I have been talking to Gyles Brandreth on the phone for five minutes and already I think I have unearthed a scoop.

The sort of gossip that makes headlines in lurid red-tops around the world.

“Yes, it’s true. I’m with a young woman at this very moment,” he burbles from his mobile, confidentially. “You’ve caught me in a secret tryst!”

Gyles then ruins everything by revealing the turgid truth. The mystery woman is Carol, a researcher for The One Show, the early-evening television programme Mr Brandreth frequently appears on.

He is not having an affair at all. Just keeping busy, doing outside reporting for the BBC.

However, when pushed, he does admit to having an unruly passion outside of his marriage...and it is a passion for a man. A dead man, at that.

“I’ve always adored Shakespeare,” he says. “My respect and absolute love for the chap is so all-consuming, that I even lived in Stratford for a time. I wanted to have a house near his grave, and that’s exactly what I did get. When I woke up in the morning, I would open my window and look out upon Holy Trinity Church, where Shakespeare’s grave is. Not once did it fail to move me.”

Being in such thrall to both William Shakespeare and Stratford, Gyles is glad to be one of the guest speakers appearing at this year’s Stratford Upon Avon Literary Festival, which begins tomorrow.

But he will not be talking about Shakespeare. He will be focusing on the two other authors he adores the most – Oscar Wilde and Sir Arthur Conan Doyle.
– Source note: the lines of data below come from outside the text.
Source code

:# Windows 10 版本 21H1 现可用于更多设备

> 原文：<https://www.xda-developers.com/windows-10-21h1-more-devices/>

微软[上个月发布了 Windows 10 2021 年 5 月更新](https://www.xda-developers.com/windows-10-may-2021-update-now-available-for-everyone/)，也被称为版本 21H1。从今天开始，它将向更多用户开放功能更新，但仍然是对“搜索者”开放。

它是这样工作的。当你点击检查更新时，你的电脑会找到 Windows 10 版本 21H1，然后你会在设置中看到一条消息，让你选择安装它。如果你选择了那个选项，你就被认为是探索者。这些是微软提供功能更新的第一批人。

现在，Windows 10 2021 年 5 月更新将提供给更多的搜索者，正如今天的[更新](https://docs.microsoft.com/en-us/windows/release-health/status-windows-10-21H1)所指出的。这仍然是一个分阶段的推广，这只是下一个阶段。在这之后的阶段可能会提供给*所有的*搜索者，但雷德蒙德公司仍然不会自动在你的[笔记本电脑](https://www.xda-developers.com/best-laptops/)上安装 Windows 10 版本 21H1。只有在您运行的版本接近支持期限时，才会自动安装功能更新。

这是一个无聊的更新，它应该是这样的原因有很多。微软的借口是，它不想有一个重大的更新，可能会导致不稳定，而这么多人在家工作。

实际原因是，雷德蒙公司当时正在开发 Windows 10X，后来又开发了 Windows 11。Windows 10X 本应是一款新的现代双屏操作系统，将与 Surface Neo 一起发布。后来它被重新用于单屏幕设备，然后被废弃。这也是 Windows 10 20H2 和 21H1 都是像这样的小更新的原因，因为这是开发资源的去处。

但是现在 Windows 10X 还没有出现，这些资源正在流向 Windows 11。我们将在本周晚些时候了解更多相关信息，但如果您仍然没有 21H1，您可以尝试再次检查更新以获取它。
For the past few years, Gyles has been working on a series of fictional detective novels starring Wilde, with Conan Doyle as his side kick.

The latest thrilling yarn is called Oscar Wilde And The Dead Man’s Smile, and it includes guest appearances by Bram Stoker, the man behind Dracula, and Robert Louis Stevenson, the Scot who dreamed-up Dr Jekyll And Mr Hyde.

JM Barrie, the creator of Peter Pan, is also added to the heady literary mix.

Although Brandreth offers up an invented story, it’s a recorded fact that all these esteemed fin de siecle artists knew each other. Wilde and Conan Doyle met at a publisher’s lunch, where Conan Doyle hoped to sell the first Sherlock Holmes story, A Study In Scarlet, while Wilde pitched his prospective spine-tingler, The Picture Of Dorian Gray.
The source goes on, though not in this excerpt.